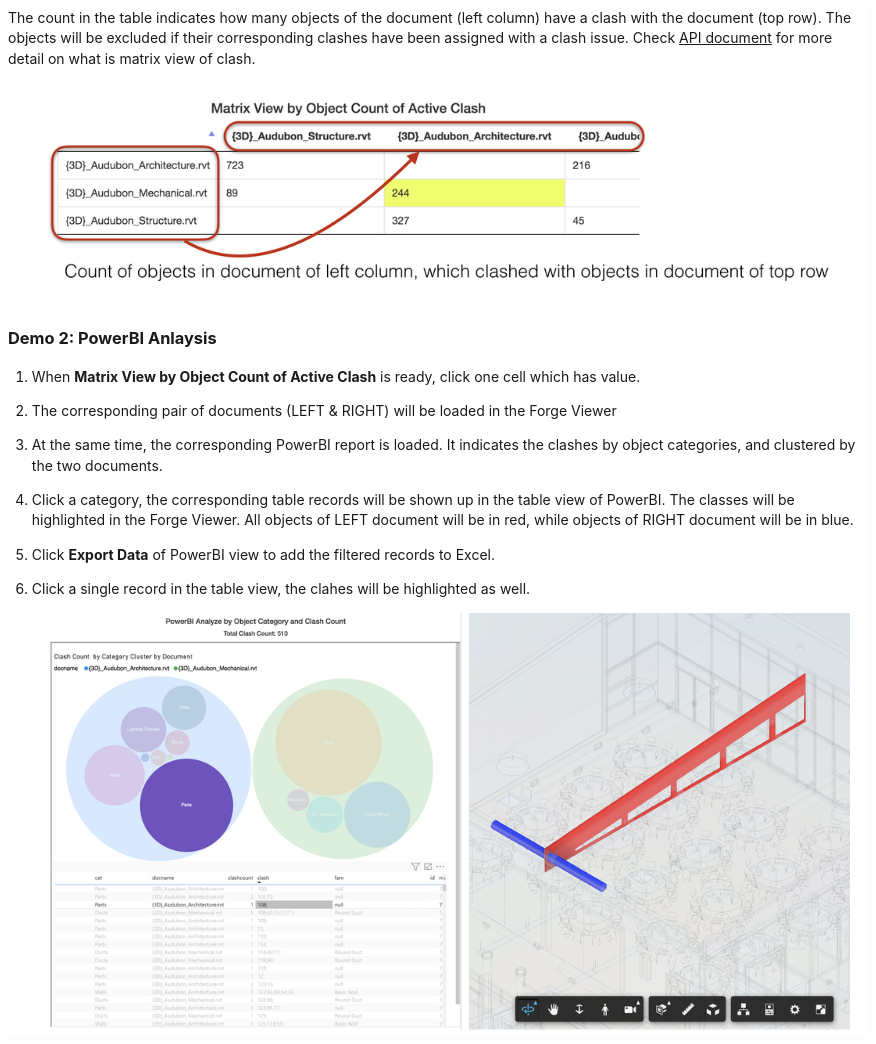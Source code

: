 The count in the table indicates how many objects of the document (left column) have a clash with the document (top row). The objects will be excluded if their corresponding clashes have been assigned with a clash issue. Check [API document](https://dev.forge.autodesk.com/en/docs/bim360/v1/tutorials/model-coordination/mc-concept-clash/?sha=6092_51) for more detail on what is matrix view of clash.

  <p align="center"><img src="./help/matrix.png" width="800"></p>   

### Demo 2: PowerBI Anlaysis
1. When **Matrix View by Object Count of Active Clash** is ready, click one cell which has value. 
2. The corresponding pair of documents (LEFT & RIGHT) will be loaded in the Forge Viewer
3. At the same time, the corresponding PowerBI report is loaded. It indicates the clashes by object categories, and clustered by the two documents.
4. Click a category, the corresponding table records will be shown up in the table view of PowerBI. The classes will be highlighted in the Forge Viewer. All objects of LEFT document will be in red, while objects of RIGHT document will be in blue.
5. Click **Export Data** of PowerBI view to add the filtered records to Excel.
6. Click a single record in the table view, the clahes will be highlighted as well.
 
   <p align="center"><img src="./help/powerbi.png" width="800"></p>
---------------
How many lines of the entries contain "highlighted"? Answer with a number alone.

* _RESPONSE TO THIS EXERCISE_: 2